2.1 Definition and Categories of Strategies
“Strategy”has long become an indispensable concept in the literature on communication management and public relations (Raupp & Hoffjann, 2012), as well as on management itself. Yet, the concept of strategy, however, is rarely taken into consideration when discuss communication (Bronn, 2001). This chapter tries to link strategies in communication with those in management.
2.1.1 Definition of Strategies
As is the case of definition of communication, there is a variety of definitions on organizational strategies. To simplify our discussion only a couple of them from classic literature on strategic studies will be cited as follows. A company's strategy is the game plan for management to stake out a market position, attract and please customers, compete successfully, conduct operations, and achieve organizational objectives (Thompson, Gamble & Strickland, 2004).Furthermore, strategic management is the set of decisions and actions used to formulate and implement strategies that will provide a competitively superior fit between an organization and its environment so as to achieve organizational goals (Samson& Daft, 2003). Raupp & Hoffjann (2012) publish a brief overview of the literature on strategies systematically. Readers of this book, if interested in, please refer to their article as indicated in the reference. So far, this study defines strategy as game plan for decision-making in managing an organization.

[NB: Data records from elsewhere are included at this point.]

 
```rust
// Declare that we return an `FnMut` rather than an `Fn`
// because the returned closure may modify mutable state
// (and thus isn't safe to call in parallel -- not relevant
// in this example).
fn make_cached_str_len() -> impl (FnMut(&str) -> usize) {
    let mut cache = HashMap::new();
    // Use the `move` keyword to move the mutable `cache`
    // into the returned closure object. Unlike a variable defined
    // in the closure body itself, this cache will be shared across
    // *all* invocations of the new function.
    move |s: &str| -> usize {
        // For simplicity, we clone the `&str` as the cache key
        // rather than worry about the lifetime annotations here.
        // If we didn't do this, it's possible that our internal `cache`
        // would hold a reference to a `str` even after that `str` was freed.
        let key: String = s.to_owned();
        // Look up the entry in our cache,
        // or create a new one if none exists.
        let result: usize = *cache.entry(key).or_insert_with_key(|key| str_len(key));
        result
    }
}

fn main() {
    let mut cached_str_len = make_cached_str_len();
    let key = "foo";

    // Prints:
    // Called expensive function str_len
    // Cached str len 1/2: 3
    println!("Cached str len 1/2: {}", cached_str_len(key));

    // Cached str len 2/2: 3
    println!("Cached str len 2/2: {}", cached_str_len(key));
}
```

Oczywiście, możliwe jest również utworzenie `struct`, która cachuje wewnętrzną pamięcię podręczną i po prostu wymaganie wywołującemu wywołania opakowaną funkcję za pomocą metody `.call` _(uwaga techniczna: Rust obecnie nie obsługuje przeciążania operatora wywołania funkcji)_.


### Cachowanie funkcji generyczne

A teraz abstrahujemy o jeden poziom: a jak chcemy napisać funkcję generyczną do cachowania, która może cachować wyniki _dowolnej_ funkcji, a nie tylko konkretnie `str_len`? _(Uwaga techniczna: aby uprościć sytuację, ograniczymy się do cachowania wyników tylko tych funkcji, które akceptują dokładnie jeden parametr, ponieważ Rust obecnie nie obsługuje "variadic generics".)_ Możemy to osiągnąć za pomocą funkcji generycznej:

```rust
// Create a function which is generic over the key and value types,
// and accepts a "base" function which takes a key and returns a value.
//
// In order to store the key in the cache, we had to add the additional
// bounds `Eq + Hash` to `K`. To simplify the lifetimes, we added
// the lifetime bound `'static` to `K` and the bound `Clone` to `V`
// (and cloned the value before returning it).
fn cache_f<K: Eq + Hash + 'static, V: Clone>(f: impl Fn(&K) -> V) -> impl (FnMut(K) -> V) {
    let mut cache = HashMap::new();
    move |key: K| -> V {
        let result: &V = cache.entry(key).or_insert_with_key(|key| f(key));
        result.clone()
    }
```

2.1.2 Categories of Strategies
A general plan of major action by which a firm intends to achieve its long-term goal is called grand strategy. Grand strategies fall into three general categories:growth, stability and retrenchment. Growth strategy can be promoted internally by investing in expansion, or externally, by acquiring additional business divisions, such as merge and acquisition. Stability strategy, also called pause strategy, means that the organization wants to remain the same size or grow slowly and in a controlled fashion. Retrenchment strategy means that the organization goes through a period of forced decline-either by shrinking current business units or selling off or liquidating entire businesses (Samson & Daft, 2003). Botan (2006) differentiates between a“grand strategy”and a“strategy”and points out that while a grand strategy refers on a policy-level to decisions regarding goals, ethics, relationships to publics, strategies are positioned at the campaign-level of decision-making.
Another aspect of strategic management concerns the organizational level to which strategic issues apply. There are three level of strategies—corporate, business, and functional strategies (Thompson, Gamble & Strickland, 2004). In international business context, there are two types of international strategies, i.e., business strategy and corporate strategy. Corporate strategies depend on the complexity and scope of product and geographic diversification, which include multidomestic, global, and transnational strategies. Business strategy choices are generic including cost leadership, differentiation, focus, and integrated cost leadership or differentiation strategies.